- How to complete this task
Each line of the material should be set down exactly. Pictures are not part of the copy.

- Provided data
-- Opening Marker --

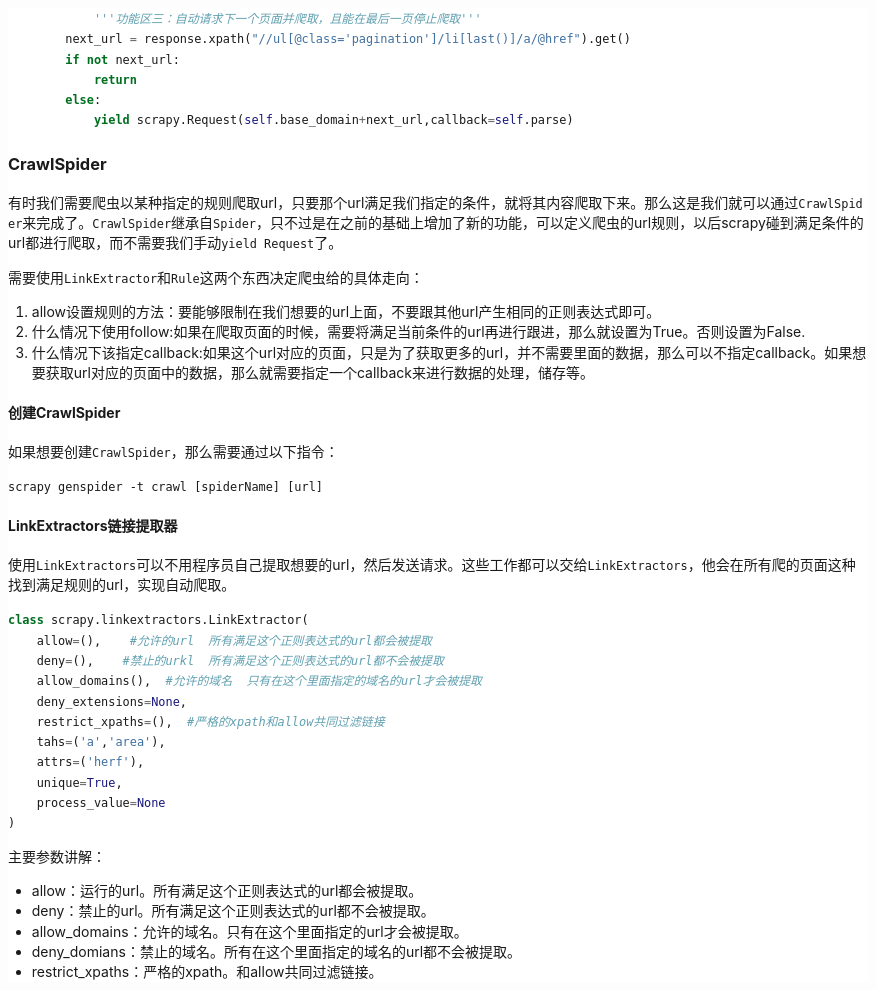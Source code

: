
 ```python
            '''功能区三：自动请求下一个页面并爬取，且能在最后一页停止爬取'''
        next_url = response.xpath("//ul[@class='pagination']/li[last()]/a/@href").get()
        if not next_url:
            return
        else:
            yield scrapy.Request(self.base_domain+next_url,callback=self.parse)
```



### CrawlSpider

有时我们需要爬虫以某种指定的规则爬取url，只要那个url满足我们指定的条件，就将其内容爬取下来。那么这是我们就可以通过`CrawlSpider`来完成了。`CrawlSpider`继承自`Spider`，只不过是在之前的基础上增加了新的功能，可以定义爬虫的url规则，以后scrapy碰到满足条件的url都进行爬取，而不需要我们手动`yield Request`了。

需要使用`LinkExtractor`和`Rule`这两个东西决定爬虫给的具体走向：

1. allow设置规则的方法：要能够限制在我们想要的url上面，不要跟其他url产生相同的正则表达式即可。
2. 什么情况下使用follow:如果在爬取页面的时候，需要将满足当前条件的url再进行跟进，那么就设置为True。否则设置为False.
3. 什么情况下该指定callback:如果这个url对应的页面，只是为了获取更多的url，并不需要里面的数据，那么可以不指定callback。如果想要获取url对应的页面中的数据，那么就需要指定一个callback来进行数据的处理，储存等。

#### 创建CrawlSpider

如果想要创建`CrawlSpider`，那么需要通过以下指令：

```shell
scrapy genspider -t crawl [spiderName] [url]
```



#### LinkExtractors链接提取器

使用`LinkExtractors`可以不用程序员自己提取想要的url，然后发送请求。这些工作都可以交给`LinkExtractors`，他会在所有爬的页面这种找到满足规则的url，实现自动爬取。

```python
class scrapy.linkextractors.LinkExtractor(
	allow=(),    #允许的url  所有满足这个正则表达式的url都会被提取
    deny=(),	#禁止的urkl  所有满足这个正则表达式的url都不会被提取
    allow_domains(),  #允许的域名  只有在这个里面指定的域名的url才会被提取
    deny_extensions=None, 
    restrict_xpaths=(),  #严格的xpath和allow共同过滤链接
    tahs=('a','area'),
    attrs=('herf'),
    unique=True,
    process_value=None
)
```

主要参数讲解：

- allow：运行的url。所有满足这个正则表达式的url都会被提取。
- deny：禁止的url。所有满足这个正则表达式的url都不会被提取。
- allow_domains：允许的域名。只有在这个里面指定的url才会被提取。
- deny_domians：禁止的域名。所有在这个里面指定的域名的url都不会被提取。
- restrict_xpaths：严格的xpath。和allow共同过滤链接。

-- Closing Marker --

- Output
Source code

:
 ```python
            '''功能区三：自动请求下一个页面并爬取，且能在最后一页停止爬取'''
        next_url = response.xpath("//ul[@class='pagination']/li[last()]/a/@href").get()
        if not next_url:
            return
        else:
            yield scrapy.Request(self.base_domain+next_url,callback=self.parse)
```



### CrawlSpider

有时我们需要爬虫以某种指定的规则爬取url，只要那个url满足我们指定的条件，就将其内容爬取下来。那么这是我们就可以通过`CrawlSpider`来完成了。`CrawlSpider`继承自`Spider`，只不过是在之前的基础上增加了新的功能，可以定义爬虫的url规则，以后scrapy碰到满足条件的url都进行爬取，而不需要我们手动`yield Request`了。

需要使用`LinkExtractor`和`Rule`这两个东西决定爬虫给的具体走向：

1. allow设置规则的方法：要能够限制在我们想要的url上面，不要跟其他url产生相同的正则表达式即可。
2. 什么情况下使用follow:如果在爬取页面的时候，需要将满足当前条件的url再进行跟进，那么就设置为True。否则设置为False.
3. 什么情况下该指定callback:如果这个url对应的页面，只是为了获取更多的url，并不需要里面的数据，那么可以不指定callback。如果想要获取url对应的页面中的数据，那么就需要指定一个callback来进行数据的处理，储存等。

#### 创建CrawlSpider

如果想要创建`CrawlSpider`，那么需要通过以下指令：

```shell
scrapy genspider -t crawl [spiderName] [url]
```



#### LinkExtractors链接提取器

使用`LinkExtractors`可以不用程序员自己提取想要的url，然后发送请求。这些工作都可以交给`LinkExtractors`，他会在所有爬的页面这种找到满足规则的url，实现自动爬取。

```python
class scrapy.linkextractors.LinkExtractor(
	allow=(),    #允许的url  所有满足这个正则表达式的url都会被提取
    deny=(),	#禁止的urkl  所有满足这个正则表达式的url都不会被提取
    allow_domains(),  #允许的域名  只有在这个里面指定的域名的url才会被提取
    deny_extensions=None, 
    restrict_xpaths=(),  #严格的xpath和allow共同过滤链接
    tahs=('a','area'),
    attrs=('herf'),
    unique=True,
    process_value=None
)
```

主要参数讲解：

- allow：运行的url。所有满足这个正则表达式的url都会被提取。
- deny：禁止的url。所有满足这个正则表达式的url都不会被提取。
- allow_domains：允许的域名。只有在这个里面指定的url才会被提取。
- deny_domians：禁止的域名。所有在这个里面指定的域名的url都不会被提取。
- restrict_xpaths：严格的xpath。和allow共同过滤链接。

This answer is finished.